Quality assurance
Product quality has its core in the R&D department of a company. With its experienced scientists and engineers ADANI covers the entire R&D spectrum, from the development of products and components through to the integration into complete system solutions. ADANI is committed to providing innovative high quality products and services that consistently meet and exceed the expectations of our customers.
Since 2002 ADANI has been registered by SGS United Kingdom Ltd a Notified Body. to the following ISO Standards — ISO 9001:2000 and ISO 13485, which are recognized and accepted worldwide.
ISO:13485 is an ISO Standard specifically written for Medical Device Manufacturers.
This standard includes the design, development and manufacturer of medical devices for compliance with the CE marking Medical Devices Directive 93/42/EEC Annex II (excluding Section 4) requirements.

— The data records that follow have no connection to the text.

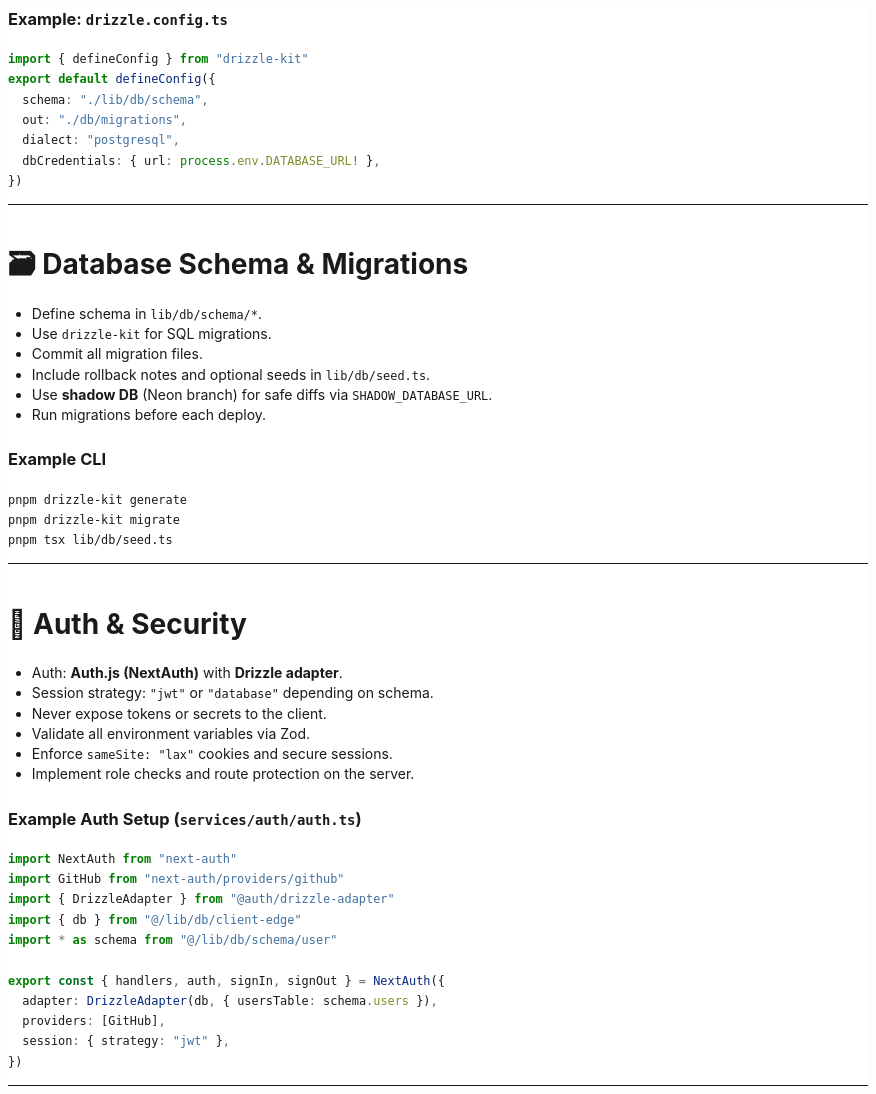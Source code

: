 ### Example: `drizzle.config.ts`

```ts
import { defineConfig } from "drizzle-kit"
export default defineConfig({
  schema: "./lib/db/schema",
  out: "./db/migrations",
  dialect: "postgresql",
  dbCredentials: { url: process.env.DATABASE_URL! },
})
```

---

# 🗃️ Database Schema & Migrations

- Define schema in `lib/db/schema/*`.
- Use `drizzle-kit` for SQL migrations.
- Commit all migration files.
- Include rollback notes and optional seeds in `lib/db/seed.ts`.
- Use **shadow DB** (Neon branch) for safe diffs via `SHADOW_DATABASE_URL`.
- Run migrations before each deploy.

### Example CLI
```bash
pnpm drizzle-kit generate
pnpm drizzle-kit migrate
pnpm tsx lib/db/seed.ts
```

---

# 🔐 Auth & Security

- Auth: **Auth.js (NextAuth)** with **Drizzle adapter**.
- Session strategy: `"jwt"` or `"database"` depending on schema.
- Never expose tokens or secrets to the client.
- Validate all environment variables via Zod.
- Enforce `sameSite: "lax"` cookies and secure sessions.
- Implement role checks and route protection on the server.

### Example Auth Setup (`services/auth/auth.ts`)
```ts
import NextAuth from "next-auth"
import GitHub from "next-auth/providers/github"
import { DrizzleAdapter } from "@auth/drizzle-adapter"
import { db } from "@/lib/db/client-edge"
import * as schema from "@/lib/db/schema/user"

export const { handlers, auth, signIn, signOut } = NextAuth({
  adapter: DrizzleAdapter(db, { usersTable: schema.users }),
  providers: [GitHub],
  session: { strategy: "jwt" },
})
```

---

Along with the ISO 9001 and ISO13485 registrations, ADANI also holds CE0120 (Certificate No.C56836). CE and CE0120 marking are often referred to as a ’passport’ that allows manufacturers from anywhere in the world to sell their goods throughout the European market. The letters ’CE’ are an abbreviation for Conformité Européenne, French for European Conformity. The letters ’CE’ on a product are the manufacturer’s conformation that the product meets the requirements of all relevant European Directives.
CE marking on a product also indicates:
- to governments that the product can be legally sold within the European Union,
- to customers that the product meets designated credibility, safety standards and therefore have an acceptable level of quality.